ABOUT THIS EXERCISE —
Keep the pictures out. Write out every line of the listing exactly.
───
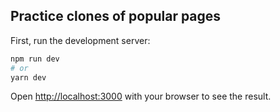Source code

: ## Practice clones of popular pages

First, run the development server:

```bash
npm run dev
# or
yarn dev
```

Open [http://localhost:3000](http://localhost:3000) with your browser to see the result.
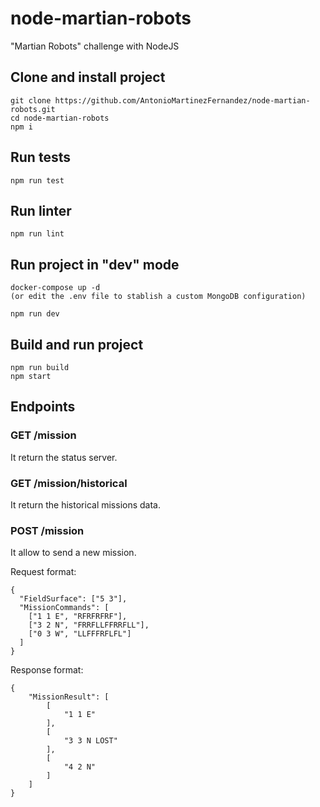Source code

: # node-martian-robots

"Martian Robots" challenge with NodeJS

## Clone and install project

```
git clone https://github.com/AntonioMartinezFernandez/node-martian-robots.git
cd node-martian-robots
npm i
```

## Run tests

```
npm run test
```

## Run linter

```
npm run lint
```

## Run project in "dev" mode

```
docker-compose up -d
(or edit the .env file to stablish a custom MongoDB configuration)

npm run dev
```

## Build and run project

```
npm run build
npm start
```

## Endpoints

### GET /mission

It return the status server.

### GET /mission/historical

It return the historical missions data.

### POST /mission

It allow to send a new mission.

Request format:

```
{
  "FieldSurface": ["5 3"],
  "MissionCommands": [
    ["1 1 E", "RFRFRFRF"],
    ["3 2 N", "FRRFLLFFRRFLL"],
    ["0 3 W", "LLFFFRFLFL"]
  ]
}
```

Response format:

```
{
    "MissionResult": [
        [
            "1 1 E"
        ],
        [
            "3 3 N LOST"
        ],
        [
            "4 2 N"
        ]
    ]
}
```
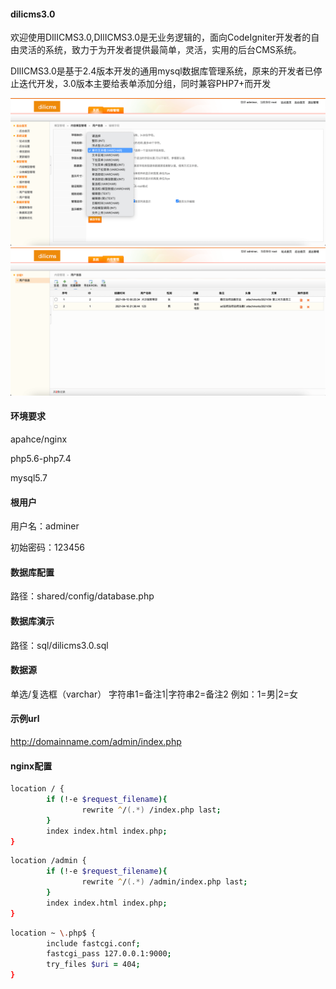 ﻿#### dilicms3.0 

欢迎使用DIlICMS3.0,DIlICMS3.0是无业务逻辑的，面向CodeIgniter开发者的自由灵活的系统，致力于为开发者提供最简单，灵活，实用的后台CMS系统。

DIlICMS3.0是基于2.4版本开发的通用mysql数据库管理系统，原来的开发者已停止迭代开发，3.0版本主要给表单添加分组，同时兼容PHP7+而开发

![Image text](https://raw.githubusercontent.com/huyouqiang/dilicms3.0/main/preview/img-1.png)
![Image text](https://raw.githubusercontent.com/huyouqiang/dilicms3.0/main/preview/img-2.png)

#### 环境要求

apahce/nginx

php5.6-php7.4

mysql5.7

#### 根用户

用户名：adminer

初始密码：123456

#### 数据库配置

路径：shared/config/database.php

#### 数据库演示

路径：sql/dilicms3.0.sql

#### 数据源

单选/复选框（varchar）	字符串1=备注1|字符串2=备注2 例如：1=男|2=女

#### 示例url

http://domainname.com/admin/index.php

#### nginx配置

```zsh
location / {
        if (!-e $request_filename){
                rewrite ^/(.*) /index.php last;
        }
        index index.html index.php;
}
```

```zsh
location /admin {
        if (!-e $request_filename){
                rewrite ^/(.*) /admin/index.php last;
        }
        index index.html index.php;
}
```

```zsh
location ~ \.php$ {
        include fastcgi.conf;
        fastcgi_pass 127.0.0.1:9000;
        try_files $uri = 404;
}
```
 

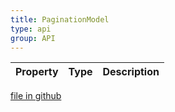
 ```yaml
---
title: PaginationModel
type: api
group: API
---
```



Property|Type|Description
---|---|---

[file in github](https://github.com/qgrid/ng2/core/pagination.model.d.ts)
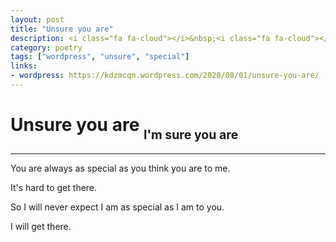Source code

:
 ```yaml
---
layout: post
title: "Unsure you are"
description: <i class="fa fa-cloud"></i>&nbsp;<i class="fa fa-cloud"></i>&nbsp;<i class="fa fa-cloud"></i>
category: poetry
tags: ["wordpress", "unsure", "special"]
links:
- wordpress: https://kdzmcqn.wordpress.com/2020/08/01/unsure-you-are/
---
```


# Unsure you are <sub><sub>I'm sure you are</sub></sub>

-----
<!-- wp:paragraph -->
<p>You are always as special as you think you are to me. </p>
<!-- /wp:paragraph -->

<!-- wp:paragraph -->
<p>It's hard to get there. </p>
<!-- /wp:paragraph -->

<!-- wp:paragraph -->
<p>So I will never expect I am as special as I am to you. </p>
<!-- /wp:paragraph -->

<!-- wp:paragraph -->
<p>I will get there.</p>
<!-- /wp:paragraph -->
───
SOLUTION —
Source code

: ## Practice clones of popular pages

First, run the development server:

```bash
npm run dev
# or
yarn dev
```

Open [http://localhost:3000](http://localhost:3000) with your browser to see the result.
Source code

: # node-martian-robots

"Martian Robots" challenge with NodeJS

## Clone and install project

```
git clone https://github.com/AntonioMartinezFernandez/node-martian-robots.git
cd node-martian-robots
npm i
```

## Run tests

```
npm run test
```

## Run linter

```
npm run lint
```

## Run project in "dev" mode

```
docker-compose up -d
(or edit the .env file to stablish a custom MongoDB configuration)

npm run dev
```

## Build and run project

```
npm run build
npm start
```

## Endpoints

### GET /mission

It return the status server.

### GET /mission/historical

It return the historical missions data.

### POST /mission

It allow to send a new mission.

Request format:

```
{
  "FieldSurface": ["5 3"],
  "MissionCommands": [
    ["1 1 E", "RFRFRFRF"],
    ["3 2 N", "FRRFLLFFRRFLL"],
    ["0 3 W", "LLFFFRFLFL"]
  ]
}
```

Response format:

```
{
    "MissionResult": [
        [
            "1 1 E"
        ],
        [
            "3 3 N LOST"
        ],
        [
            "4 2 N"
        ]
    ]
}
```
 ﻿#### dilicms3.0 

欢迎使用DIlICMS3.0,DIlICMS3.0是无业务逻辑的，面向CodeIgniter开发者的自由灵活的系统，致力于为开发者提供最简单，灵活，实用的后台CMS系统。

DIlICMS3.0是基于2.4版本开发的通用mysql数据库管理系统，原来的开发者已停止迭代开发，3.0版本主要给表单添加分组，同时兼容PHP7+而开发

![Image text](https://raw.githubusercontent.com/huyouqiang/dilicms3.0/main/preview/img-1.png)
![Image text](https://raw.githubusercontent.com/huyouqiang/dilicms3.0/main/preview/img-2.png)

#### 环境要求

apahce/nginx

php5.6-php7.4

mysql5.7

#### 根用户

用户名：adminer

初始密码：123456

#### 数据库配置

路径：shared/config/database.php

#### 数据库演示

路径：sql/dilicms3.0.sql

#### 数据源

单选/复选框（varchar）	字符串1=备注1|字符串2=备注2 例如：1=男|2=女

#### 示例url

http://domainname.com/admin/index.php

#### nginx配置

```zsh
location / {
        if (!-e $request_filename){
                rewrite ^/(.*) /index.php last;
        }
        index index.html index.php;
}
```

```zsh
location /admin {
        if (!-e $request_filename){
                rewrite ^/(.*) /admin/index.php last;
        }
        index index.html index.php;
}
```

```zsh
location ~ \.php$ {
        include fastcgi.conf;
        fastcgi_pass 127.0.0.1:9000;
        try_files $uri = 404;
}
```
 

 ```yaml
---
title: PaginationModel
type: api
group: API
---
```



Property|Type|Description
---|---|---

[file in github](https://github.com/qgrid/ng2/core/pagination.model.d.ts)
Source code

:
 ```yaml
---
layout: post
title: "Unsure you are"
description: <i class="fa fa-cloud"></i>&nbsp;<i class="fa fa-cloud"></i>&nbsp;<i class="fa fa-cloud"></i>
category: poetry
tags: ["wordpress", "unsure", "special"]
links:
- wordpress: https://kdzmcqn.wordpress.com/2020/08/01/unsure-you-are/
---
```


# Unsure you are <sub><sub>I'm sure you are</sub></sub>

-----
<!-- wp:paragraph -->
<p>You are always as special as you think you are to me. </p>
<!-- /wp:paragraph -->

<!-- wp:paragraph -->
<p>It's hard to get there. </p>
<!-- /wp:paragraph -->

<!-- wp:paragraph -->
<p>So I will never expect I am as special as I am to you. </p>
<!-- /wp:paragraph -->

<!-- wp:paragraph -->
<p>I will get there.</p>
<!-- /wp:paragraph -->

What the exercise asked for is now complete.